* EXERCISE BRIEF *
Here are records with pictures in them. Copy all of them exactly and leave the pictures out.

* DATA PROVIDED *
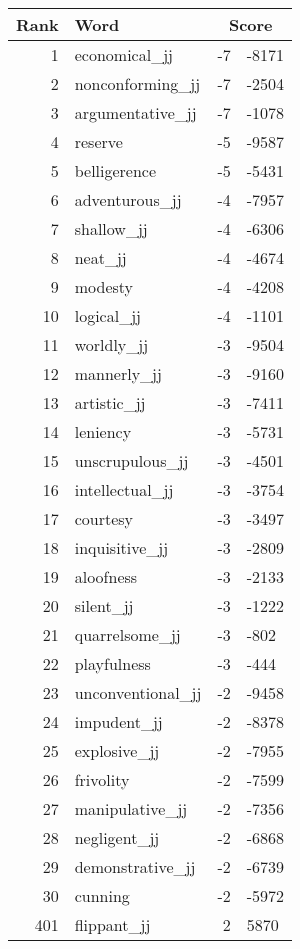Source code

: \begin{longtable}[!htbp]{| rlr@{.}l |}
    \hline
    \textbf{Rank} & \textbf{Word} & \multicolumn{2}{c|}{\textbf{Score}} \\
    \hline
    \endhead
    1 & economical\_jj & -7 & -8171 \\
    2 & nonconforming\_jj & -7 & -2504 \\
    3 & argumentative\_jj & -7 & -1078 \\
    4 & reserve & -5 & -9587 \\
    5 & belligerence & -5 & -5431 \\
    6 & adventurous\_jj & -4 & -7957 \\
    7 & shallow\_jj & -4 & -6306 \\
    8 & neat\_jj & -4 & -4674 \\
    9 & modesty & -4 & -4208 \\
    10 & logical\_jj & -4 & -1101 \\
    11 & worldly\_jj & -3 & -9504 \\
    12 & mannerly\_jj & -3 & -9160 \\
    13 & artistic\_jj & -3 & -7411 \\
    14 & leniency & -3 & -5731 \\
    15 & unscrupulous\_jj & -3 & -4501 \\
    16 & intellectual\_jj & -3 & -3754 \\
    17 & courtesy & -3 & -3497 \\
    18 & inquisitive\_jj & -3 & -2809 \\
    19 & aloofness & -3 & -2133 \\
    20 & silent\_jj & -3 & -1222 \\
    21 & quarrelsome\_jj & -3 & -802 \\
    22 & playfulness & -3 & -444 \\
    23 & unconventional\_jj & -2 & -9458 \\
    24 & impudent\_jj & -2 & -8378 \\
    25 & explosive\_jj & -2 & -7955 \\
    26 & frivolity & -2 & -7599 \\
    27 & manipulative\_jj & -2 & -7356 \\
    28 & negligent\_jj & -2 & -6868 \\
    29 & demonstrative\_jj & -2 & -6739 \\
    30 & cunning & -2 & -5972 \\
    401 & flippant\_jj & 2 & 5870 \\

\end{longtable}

* TASK RESULT *
Source code

: \begin{longtable}[!htbp]{| rlr@{.}l |}
    \hline
    \textbf{Rank} & \textbf{Word} & \multicolumn{2}{c|}{\textbf{Score}} \\
    \hline
    \endhead
    1 & economical\_jj & -7 & -8171 \\
    2 & nonconforming\_jj & -7 & -2504 \\
    3 & argumentative\_jj & -7 & -1078 \\
    4 & reserve & -5 & -9587 \\
    5 & belligerence & -5 & -5431 \\
    6 & adventurous\_jj & -4 & -7957 \\
    7 & shallow\_jj & -4 & -6306 \\
    8 & neat\_jj & -4 & -4674 \\
    9 & modesty & -4 & -4208 \\
    10 & logical\_jj & -4 & -1101 \\
    11 & worldly\_jj & -3 & -9504 \\
    12 & mannerly\_jj & -3 & -9160 \\
    13 & artistic\_jj & -3 & -7411 \\
    14 & leniency & -3 & -5731 \\
    15 & unscrupulous\_jj & -3 & -4501 \\
    16 & intellectual\_jj & -3 & -3754 \\
    17 & courtesy & -3 & -3497 \\
    18 & inquisitive\_jj & -3 & -2809 \\
    19 & aloofness & -3 & -2133 \\
    20 & silent\_jj & -3 & -1222 \\
    21 & quarrelsome\_jj & -3 & -802 \\
    22 & playfulness & -3 & -444 \\
    23 & unconventional\_jj & -2 & -9458 \\
    24 & impudent\_jj & -2 & -8378 \\
    25 & explosive\_jj & -2 & -7955 \\
    26 & frivolity & -2 & -7599 \\
    27 & manipulative\_jj & -2 & -7356 \\
    28 & negligent\_jj & -2 & -6868 \\
    29 & demonstrative\_jj & -2 & -6739 \\
    30 & cunning & -2 & -5972 \\
    401 & flippant\_jj & 2 & 5870 \\

\end{longtable}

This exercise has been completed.